All coding personnel rotated through all circulation groups, publications/sites, with the exception of the designated control publications. A control publication was chosen in each category of Text Media, including one newspaper in each circulation group. The designated control publication was initially handled by only one coder. That work was then oversampled during intercoder reliability testing.

Working with a standardized codebook and coding rules, coders generally worked through each story in its entirety, beginning with the inventory variables – publication date, story length, placement and origination. Next, they recorded the codes for that same story’s content variables – topics, protagonists, sourcing levels and recurring leads/big stories. (Note: in approximately 10 percent of all cases, the inventory variables were precoded by research assistants; the content variables were then completed by coding staff.)

Intercoder Reliability Testing For Text Media
Intercoder reliability measures the extent to which two coders, operating individually, reach the same coding decisions. The principal coding team for Text Media comprised four individuals, who were trained as a group, augmented by two precoders. One coder was designated as a general control coder and worked offsite for the duration of the project. In addition, one publication in each circulation group was designated as a control source.

At the completion of the general coding process, each coder, working alone and without access to the initial coding decisions, recoded publications originally completed by another coder. Intercoding tests were performed on 5 percent of all cases for inventory variables, and agreement rates exceeded 98 percent for those variables. For the more difficult content variables, 20 percent of all publications/sites were recoded, and intercoder agreement rates were as follows:

Big Story/Recurring Lead Agreement Rate = 90%
Protagonist Code = 86 % for designation of Individual vs.

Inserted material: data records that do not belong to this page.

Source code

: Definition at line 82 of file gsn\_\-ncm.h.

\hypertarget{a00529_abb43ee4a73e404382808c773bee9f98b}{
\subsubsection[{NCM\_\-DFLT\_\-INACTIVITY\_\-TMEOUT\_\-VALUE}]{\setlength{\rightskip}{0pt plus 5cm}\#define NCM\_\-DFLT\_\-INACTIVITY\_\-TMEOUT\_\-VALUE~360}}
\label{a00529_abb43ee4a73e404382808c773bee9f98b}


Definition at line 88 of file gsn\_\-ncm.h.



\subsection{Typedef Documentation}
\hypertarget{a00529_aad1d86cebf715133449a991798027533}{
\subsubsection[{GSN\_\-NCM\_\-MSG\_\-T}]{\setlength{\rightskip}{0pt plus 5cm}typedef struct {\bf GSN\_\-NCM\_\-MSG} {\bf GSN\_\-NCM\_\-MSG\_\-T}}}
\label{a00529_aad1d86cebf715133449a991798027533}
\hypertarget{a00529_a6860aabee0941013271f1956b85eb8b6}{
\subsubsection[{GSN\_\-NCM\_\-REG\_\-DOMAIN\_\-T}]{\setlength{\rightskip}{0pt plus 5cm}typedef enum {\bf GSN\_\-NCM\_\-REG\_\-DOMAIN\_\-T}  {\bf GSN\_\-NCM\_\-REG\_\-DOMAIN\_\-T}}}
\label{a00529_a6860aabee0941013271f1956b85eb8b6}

Institutional Protagonist
Topic = 87%
Level I Sourcing (Named and Identified Sources) = 93%;
Level II Sourcing (Name/Title Without Relationship Explained) = 91%
Level III Sourcing (Unnamed/Untitled With Relationship Explained) = 91%
Level IV Sourcing (Unnamed, No Explanation of Relationship) = 89%

No significant differences were found to exist on a recurring basis.

Broadcast Network Sample

The ability to make direct comparisons between Newspaper and Broadcast Network findings was a project design goal; thus, the weekday sample dates for those two news categories are identical. Because of pre-emptions and schedule changes, weekend network news broadcasts do not always appear in all markets; thus, Saturday and Sunday broadcast network news programs were excluded from the study. The following dates made up the Broadcast Network sample:

January-8, 16
February-10, 16, 19, 21, 25
March-12, 30
April-15, 19 25
May-5, 6, 17, 29, 30
June-7, 16, 18
July-8, 20, 24
August-9, 31
September-4, 26

Broadcast Network Morning News Programs
(7 to 7:59 a.m. Eastern time)

ABC — “Good Morning America”
CBS — “The Early Show”
NBC — “Today”

Broadcast Network Evening News Programs
(Full program as broadcast in New York market)

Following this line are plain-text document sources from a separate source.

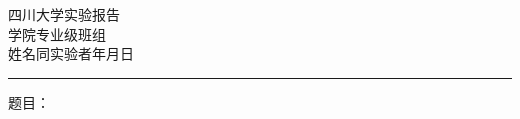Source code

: \documentclass[a4paper,12pt]{article}
\makeatletter
\def\vhrulefill#1{\leavevmode\leaders\hrule\@height#1\hfill \kern\z@}
\makeatother
\begin{document}
    \begin{center}
        四川大学实验报告 \\
        \vspace{1em}
        学\hspace{1em}院\hspace{9em}专\hspace{2em}业\hspace{9em}级\hspace{1em}班\hspace{1em}组\\
        \vspace{0.5em}
        姓\hspace{1em}名\hspace{9em}同实验者\hspace{9em}年\hspace{1em}月\hspace{1em}日\\
        \vhrulefill{2pt}
    \end{center}
    题\hspace{1em}目：
\end{document}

ABC – “World News Tonight”
CBS – “Evening News”
NBC – “Nightly News”
PBS – “NewsHour”

Program Procurement and Story Selection/Inclusion
The morning and evening broadcasts of the three commercial networks were videotaped live in the New York City market. For the evening newscasts, this represents each day’s 6:30 p.m. East Coast feed. PBS supplied the Project with tapes of the “NewsHour.” All programming was available on videotape. No coding relied on secondary sources such as transcripts.

In the mornings, the following content was analyzed: stories read by the newscaster in the half-hourly newsblocks; feature and interview segments outside of the newsblocks; banter between members of the anchor team whose import was other than to tease upcoming segments in that day’s program or to promote the network’s programming at some later time. One-fifth, 20 percent, of the sample was coded for teasers and promos and was analyzed separately. Excluded from the analysis were the content of the weather, local news inserts, commercials, and other content-free editorial matter such as logos, studio shots, openings and closings.

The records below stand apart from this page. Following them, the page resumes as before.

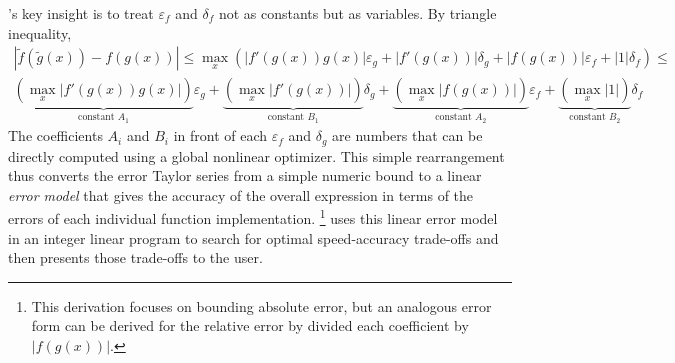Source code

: \documentclass[paper.tex]{subfiles}
\begin{document}
\name's key insight is to treat $\varepsilon_f$ and $\delta_f$
  not as constants but as variables.
By triangle inequality,
\begin{multline}\label{linearform}
  | \tilde{f}(\tilde{g}(x)) - f(g(x)) | \le
\max_x \left( |f'(g(x))g(x)| \varepsilon_g + |f'(g(x))| \delta_g + |f(g(x))|
\varepsilon_f + | 1 | \delta_f \right) \le \\
\underbrace{\left( \max_x |f'(g(x))g(x)| \right)}_{\text{constant }A_1} \varepsilon_g
+ \underbrace{\left( \max_x |f'(g(x))| \right)}_{\text{constant }B_1} \delta_g
+ \underbrace{\left( \max_x |f(g(x))| \right)}_{\text{constant }A_2} \varepsilon_f
+ \underbrace{\left( \max_x | 1 | \right)}_{\text{constant }B_2} \delta_f
\end{multline}
The coefficients $A_i$ and $B_i$
  in front of each $\varepsilon_f$ and $\delta_g$
  are numbers that can be directly computed
  using a global nonlinear optimizer.
This simple rearrangement thus
  converts the error Taylor series from a simple numeric bound
  to a linear \emph{error model}
  that gives the accuracy of the overall expression
  in terms of the errors of each individual function implementation.%
\footnote{
This derivation focuses on bounding absolute error,
  but an analogous error form can be derived for the relative error
  by divided each coefficient by $|f(g(x))|$.}
\name uses this linear error model in an integer linear program
  to search for optimal speed-accuracy trade-offs
  and then presents those trade-offs to the user.
\end{document}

In the evenings the same rules applied, but because the content of the newscasts is less variegated, concerns about newsblocks, banter, weather and local news inserts were not applicable.

Cable News Sample

Cable News Programming – Operative Dates 2003
Cable coding dates were generated by randomly selecting five days, one of each weekday, from the period of June 1 to October 7, a 129-day span. June 1 was chosen as the start date due to the availability of tapes. October 7 was the last eligible date in order to allow time for coding. Weekend days were excluded because of the variability of the weekend cable schedule.

Following these criteria, the following dates were generated and represent the Cable News sample for 2003:

September-19, 24

In order to assess the nature of the 24-hour news cycle as presented on cable news programming, CNN, Fox News and MSNBC were selected because they were the three most viewed cable news channels in 2003. To get a sense of the nature of cable news, programming for the five days was coded from 7 a.m. (the beginning of the morning shows) until 11 p.m. (the end of prime time), a 16-hour stretch of programming. This resulted in 240 hours of programming.

Following these criteria, the following cable networks and broadcasts made up the 2003 Cable Network sample.

“American Morning”
“CNN Live Today”
“Live From … ”
“Inside Politics”
“Wolf Blizter Reports”
“Lou Dobbs Tonight”
“Live From the Headlines With Anderson Cooper”
“Live From the Headlines With Paula Zahn”
“Larry King Live”
News Break-In/Unscheduled Breaking News
Other Show, Non-News Break-In

“Fox and Friends”
“Fox News Live”
“Day Side With Linda Vester”
“Studio B With Shepard Smith”
“Your World With Neil Cavuto”
“The Big Story With John Gibson”
“Special Report with Brit Hume”
“Fox Report with Shepard Smith”
“The O’Reilly Factor”
“Hannity and Colmes”
Program Procurement and Story Selection/Inclusion

Cable news videotape was collected by VMS, a commercial third-party monitoring service. Dubbed copies were sold to PEJ for use for “internal review, analysis or research only.” In a few instances, the Federal Document Clearing House Inc., a nongovernment source, supplied videotape unavailable through VMS. On a few occasions the videotapes ended five minutes short of an hour or started a few minutes late. Here, transcripts were consulted when needed. In total, fewer than three hours were missing out of the total 240-hour sample.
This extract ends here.